[Exercise instructions]
What is needed is a verbatim copy of every record below, with the pictures left out.

=-=-=

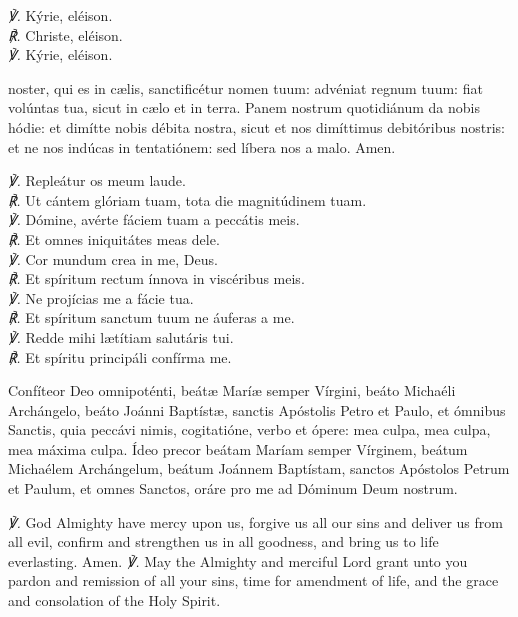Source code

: {
\textit{\scshape ℣.} Kýrie, eléison.\\
\textit{\scshape ℟.} Christe, eléison.\\
\textit{\scshape ℣.} Kýrie, eléison.\\
\par\noindent
{} noster, qui es in c{\ae}lis, sanctificétur nomen tuum: advéniat regnum tuum: fiat volúntas tua, sicut in c{\ae}lo et in terra. Panem nostrum quotidiánum da nobis hódie: et dimítte nobis débita nostra, sicut et nos dimíttimus debitóribus nostris: et ne nos indúcas in tentatiónem: sed líbera nos a malo. Amen.\\
\par\noindent
\textit{\scshape ℣.} Repleátur os meum laude.\\
\textit{\scshape ℟.} Ut cántem glóriam tuam, tota die magnitúdinem tuam.\\
\textit{\scshape ℣.} Dómine, avérte fáciem tuam a peccátis meis.\\
\textit{\scshape ℟.} Et omnes iniquitátes meas dele.\\
\textit{\scshape ℣.} Cor mundum crea in me, Deus.\\
\textit{\scshape ℟.} Et spíritum rectum ínnova in viscéribus meis.\\
\textit{\scshape ℣.} Ne projícias me a fácie tua.\\
\textit{\scshape ℟.} Et spíritum sanctum tuum ne áuferas a me.\\
\textit{\scshape ℣.} Redde mihi lætítiam salutáris tui.\\
\textit{\scshape ℟.} Et spíritu principáli confírma me.\\
\par\noindent
Confíteor Deo omnipoténti, beátæ Maríæ semper Vírgini, beáto Michaéli Archángelo, beáto Joánni Baptístæ, sanctis Apóstolis Petro et Paulo, et ómnibus Sanctis, quia peccávi nimis, cogitatióne, verbo et ópere: mea culpa, mea culpa, mea máxima culpa. Ídeo precor beátam Maríam semper Vírginem, beátum Michaélem Archángelum, beátum Joánnem Baptístam, sanctos Apóstolos Petrum et Paulum, et omnes Sanctos, oráre pro me ad Dóminum Deum nostrum.
}
\textit{\scshape ℣.} God Almighty have mercy upon us, forgive us all our sins and deliver us from all evil, confirm and strengthen us in all goodness, and bring us to life everlasting. Amen.
\textit{\scshape ℣.} May the Almighty and merciful Lord grant unto you {} pardon and remission of all your sins, time for amendment of life, and the grace and consolation of the Holy Spirit.\\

=-=-=

[Answer section]
Source code

: {
\textit{\scshape ℣.} Kýrie, eléison.\\
\textit{\scshape ℟.} Christe, eléison.\\
\textit{\scshape ℣.} Kýrie, eléison.\\
\par\noindent
{} noster, qui es in c{\ae}lis, sanctificétur nomen tuum: advéniat regnum tuum: fiat volúntas tua, sicut in c{\ae}lo et in terra. Panem nostrum quotidiánum da nobis hódie: et dimítte nobis débita nostra, sicut et nos dimíttimus debitóribus nostris: et ne nos indúcas in tentatiónem: sed líbera nos a malo. Amen.\\
\par\noindent
\textit{\scshape ℣.} Repleátur os meum laude.\\
\textit{\scshape ℟.} Ut cántem glóriam tuam, tota die magnitúdinem tuam.\\
\textit{\scshape ℣.} Dómine, avérte fáciem tuam a peccátis meis.\\
\textit{\scshape ℟.} Et omnes iniquitátes meas dele.\\
\textit{\scshape ℣.} Cor mundum crea in me, Deus.\\
\textit{\scshape ℟.} Et spíritum rectum ínnova in viscéribus meis.\\
\textit{\scshape ℣.} Ne projícias me a fácie tua.\\
\textit{\scshape ℟.} Et spíritum sanctum tuum ne áuferas a me.\\
\textit{\scshape ℣.} Redde mihi lætítiam salutáris tui.\\
\textit{\scshape ℟.} Et spíritu principáli confírma me.\\
\par\noindent
Confíteor Deo omnipoténti, beátæ Maríæ semper Vírgini, beáto Michaéli Archángelo, beáto Joánni Baptístæ, sanctis Apóstolis Petro et Paulo, et ómnibus Sanctis, quia peccávi nimis, cogitatióne, verbo et ópere: mea culpa, mea culpa, mea máxima culpa. Ídeo precor beátam Maríam semper Vírginem, beátum Michaélem Archángelum, beátum Joánnem Baptístam, sanctos Apóstolos Petrum et Paulum, et omnes Sanctos, oráre pro me ad Dóminum Deum nostrum.
}
\textit{\scshape ℣.} God Almighty have mercy upon us, forgive us all our sins and deliver us from all evil, confirm and strengthen us in all goodness, and bring us to life everlasting. Amen.
\textit{\scshape ℣.} May the Almighty and merciful Lord grant unto you {} pardon and remission of all your sins, time for amendment of life, and the grace and consolation of the Holy Spirit.\\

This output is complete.